→ Stored data

>>>

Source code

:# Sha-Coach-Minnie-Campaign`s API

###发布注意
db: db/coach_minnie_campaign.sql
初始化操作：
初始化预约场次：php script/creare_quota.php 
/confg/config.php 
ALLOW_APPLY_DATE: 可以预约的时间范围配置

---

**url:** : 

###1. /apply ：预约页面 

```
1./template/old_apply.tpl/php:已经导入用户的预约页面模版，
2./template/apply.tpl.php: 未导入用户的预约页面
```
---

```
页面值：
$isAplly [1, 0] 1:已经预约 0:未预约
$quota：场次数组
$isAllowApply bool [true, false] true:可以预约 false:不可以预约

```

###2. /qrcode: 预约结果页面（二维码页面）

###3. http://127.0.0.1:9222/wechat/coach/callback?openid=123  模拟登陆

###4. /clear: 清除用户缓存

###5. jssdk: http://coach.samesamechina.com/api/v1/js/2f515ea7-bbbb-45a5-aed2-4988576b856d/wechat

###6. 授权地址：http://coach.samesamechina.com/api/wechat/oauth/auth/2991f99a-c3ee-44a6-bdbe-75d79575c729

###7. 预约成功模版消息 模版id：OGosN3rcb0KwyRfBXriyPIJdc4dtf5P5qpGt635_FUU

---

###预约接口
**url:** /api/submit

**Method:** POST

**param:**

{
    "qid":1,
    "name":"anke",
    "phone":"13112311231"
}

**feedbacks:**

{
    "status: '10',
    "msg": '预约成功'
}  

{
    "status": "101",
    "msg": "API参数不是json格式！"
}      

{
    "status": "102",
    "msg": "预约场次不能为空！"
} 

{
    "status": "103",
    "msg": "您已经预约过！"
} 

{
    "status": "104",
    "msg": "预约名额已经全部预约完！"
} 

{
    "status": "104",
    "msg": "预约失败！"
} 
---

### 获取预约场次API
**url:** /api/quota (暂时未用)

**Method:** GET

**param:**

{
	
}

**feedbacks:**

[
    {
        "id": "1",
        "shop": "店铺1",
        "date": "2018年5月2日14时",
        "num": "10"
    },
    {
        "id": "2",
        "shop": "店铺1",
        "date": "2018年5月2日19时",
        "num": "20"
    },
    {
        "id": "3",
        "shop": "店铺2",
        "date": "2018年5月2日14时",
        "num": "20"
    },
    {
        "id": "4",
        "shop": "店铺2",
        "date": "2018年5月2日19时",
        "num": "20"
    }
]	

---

<<<

→ Your objective
Please show every line of the records that holds the word "http".

→ Result for this exercise
###3. http://127.0.0.1:9222/wechat/coach/callback?openid=123  模拟登陆
###5. jssdk: http://coach.samesamechina.com/api/v1/js/2f515ea7-bbbb-45a5-aed2-4988576b856d/wechat
###6. 授权地址：http://coach.samesamechina.com/api/wechat/oauth/auth/2991f99a-c3ee-44a6-bdbe-75d79575c729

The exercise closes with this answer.